JUVENTUDE PERIFÉRICA E NEGRA

Falta de recursos destinados a iniciativas de jovens negros nas periferias, onde é mais alta a parcela da população negra; constrangimentos de circulação e ocupação de espaços institucionais privilegiados por jovens negros; violência policial contra jovens negros; exposição desses jovens a diferentes formas de violência nas periferias, em relações marcadas por medo e vulnerabilidade.

VIOLÊNCIA

Altos índices de crimes praticados contra pessoas negras; encarceramento em massa da população negra; altos índices de feminicídio contra as mulheres negras.

MUNDO DO TRABALHO

Dificuldades de acesso e desenvolvimento no mercado de trabalho; dinâmicas excludentes (a parcela de negros vai diminuindo à medida que se eleva o nível hierárquico); regras e padrões de comportamento subjetivos que são subentendidos e melhor utilizados pela população branca; ausência de indicadores institucionais com recorte racial nas empresas e organizações públicas; dificuldade de acesso a crédito por empreendedores negros; ausência de políticas afirmativas nas grandes empresas.

CENÁRIO POLÍTICO

Adensamento do ultraconservadorismo, com reforço de pautas e discursos racistas; enfraquecimento das políticas sociais em especial no que se refere à perspectiva interseccional, que articulam as questões raciais a outros fatores de desigualdade (como gênero, classe social, território, sexualidade, etc.).
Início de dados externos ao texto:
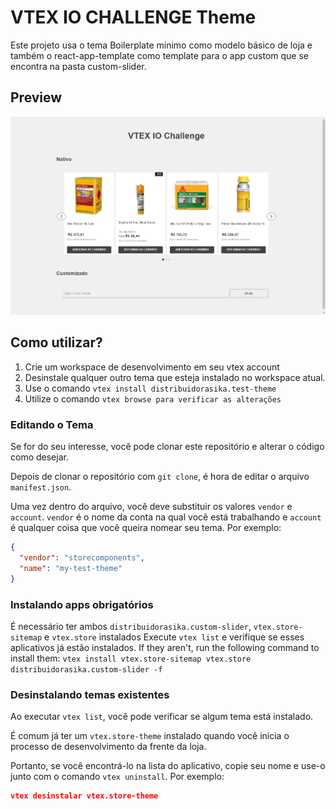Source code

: # VTEX IO CHALLENGE Theme

Este projeto usa o tema Boilerplate mínimo como modelo básico de loja e também o react-app-template como template para o app custom que se encontra
na pasta custom-slider.

## Preview

![store-theme-default](/docs/preview.png)

## Como utilizar?

1. Crie um workspace de desenvolvimento em seu vtex account
2. Desinstale qualquer outro tema que esteja instalado no workspace atual.
3. Use o comando `vtex install distribuidorasika.test-theme`
4. Utilize o comando `vtex browse para verificar as alterações`

### Editando o Tema

Se for do seu interesse, você pode clonar este repositório e alterar o código como desejar.

Depois de clonar o repositório com `git clone`, é hora de editar o arquivo `manifest.json`.

Uma vez dentro do arquivo, você deve substituir os valores `vendor` e `account`. `vendor` é o nome da conta na qual você está trabalhando e `account` é qualquer coisa que você queira nomear seu tema. Por exemplo:

```json
{
  "vendor": "storecomponents",
  "name": "my-test-theme"
}
```

### Instalando apps obrigatórios

É necessário ter ambos `distribuidorasika.custom-slider`, `vtex.store-sitemap` e `vtex.store` instalados
Execute `vtex list` e verifique se esses aplicativos já estão instalados.
If they aren't, run the following command to install them: `vtex install vtex.store-sitemap vtex.store distribuidorasika.custom-slider -f`

### Desinstalando temas existentes

Ao executar `vtex list`, você pode verificar se algum tema está instalado.

É comum já ter um `vtex.store-theme` instalado quando você inicia o processo de desenvolvimento da frente da loja.

Portanto, se você encontrá-lo na lista do aplicativo, copie seu nome e use-o junto com o comando `vtex uninstall`. Por exemplo:

```json
vtex desinstalar vtex.store-theme
```
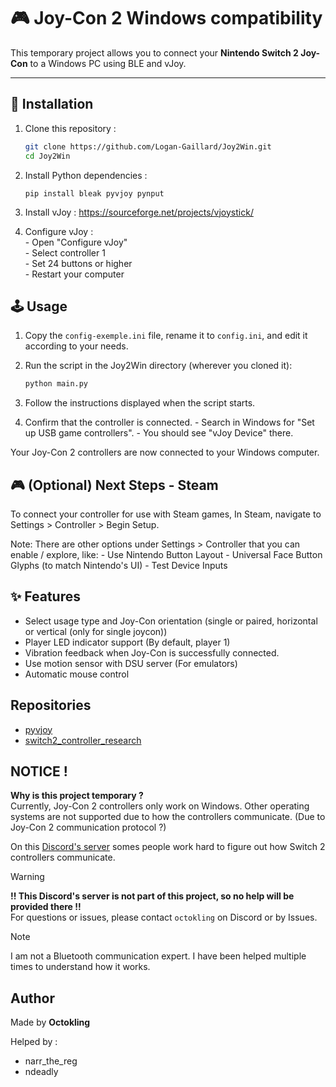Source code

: # 🎮 Joy-Con 2 Windows compatibility

This temporary project allows you to connect your **Nintendo Switch 2 Joy-Con** to a Windows PC using BLE and vJoy.

---

## 🚀 Installation

1. Clone this repository :
   ```bash
   git clone https://github.com/Logan-Gaillard/Joy2Win.git
   cd Joy2Win
   ```

2. Install Python dependencies :
    ```
    pip install bleak pyvjoy pynput
    ```

4.  Install vJoy :
    https://sourceforge.net/projects/vjoystick/

5. Configure vJoy :  
        - Open "Configure vJoy"  
        - Select controller 1  
        - Set 24 buttons or higher  
        - Restart your computer  

## 🕹️ Usage

1. Copy the `config-exemple.ini` file, rename it to `config.ini`, and edit it according to your needs.

2. Run the script in the Joy2Win directory (wherever you cloned it):
    ```bash
    python main.py
    ```

3. Follow the instructions displayed when the script starts.

4. Confirm that the controller is connected.
        - Search in Windows for "Set up USB game controllers".
        - You should see "vJoy Device" there.

Your Joy-Con 2 controllers are now connected to your Windows computer.

## 🎮 (Optional) Next Steps - Steam

To connect your controller for use with Steam games, In Steam, navigate to Settings > Controller > Begin Setup.

Note: There are other options under Settings > Controller that you can enable / explore, like:
        - Use Nintendo Button Layout
        - Universal Face Button Glyphs (to match Nintendo's UI)
        - Test Device Inputs

## ✨ Features

- Select usage type and Joy-Con orientation (single or paired, horizontal or vertical (only for single joycon))
- Player LED indicator support (By default, player 1)
- Vibration feedback when Joy-Con is successfully connected.
- Use motion sensor with DSU server (For emulators)
- Automatic mouse control

## Repositories
- [pyvjoy](https://github.com/tidzo/pyvjoy)
- [switch2_controller_research](https://github.com/ndeadly/switch2_controller_research)

## **NOTICE !**
**Why is this project temporary ?**  
Currently, Joy-Con 2 controllers only work on Windows. Other operating systems are not supported due to how the controllers communicate. (Due to Joy-Con 2 communication protocol ?)  
  
On this [Discord's server](https://discord.gg/gegfNZ5Ucz) somes people work hard to figure out how Switch 2 controllers communicate.  

> [!WARNING]
> **!! This Discord's server is not part of this project, so no help will be provided there !!**  
> For questions or issues, please contact ``octokling`` on Discord or by Issues.

> [!NOTE]  
> I am not a Bluetooth communication expert. I have been helped multiple times to understand how it works. 


## Author
Made by **Octokling**

Helped by :  
- narr_the_reg
- ndeadly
AGENDA DOS OBJETIVOS DE DESENVOLVIMENTO SUSTENTÁVEL

O tema equidade racial perpassa diversos objetivos, mas tem destaque no Objetivo 10 – Redução das desigualdades. Este objetivo inclui, dentre outras, metas relacionadas à inclusão social, econômica e política, garantia da igualdade de oportunidades e redução das desigualdades de resultado e adoção das políticas para alcance progressivo de maior igualdade. O Objetivo 5 – Igualdade de gênero também é relevante no debate de equidade racial, em especial no que se refere às condições sociais das mulheres negras, que evidenciam a interseccionalidade de opressões de gênero e de raça.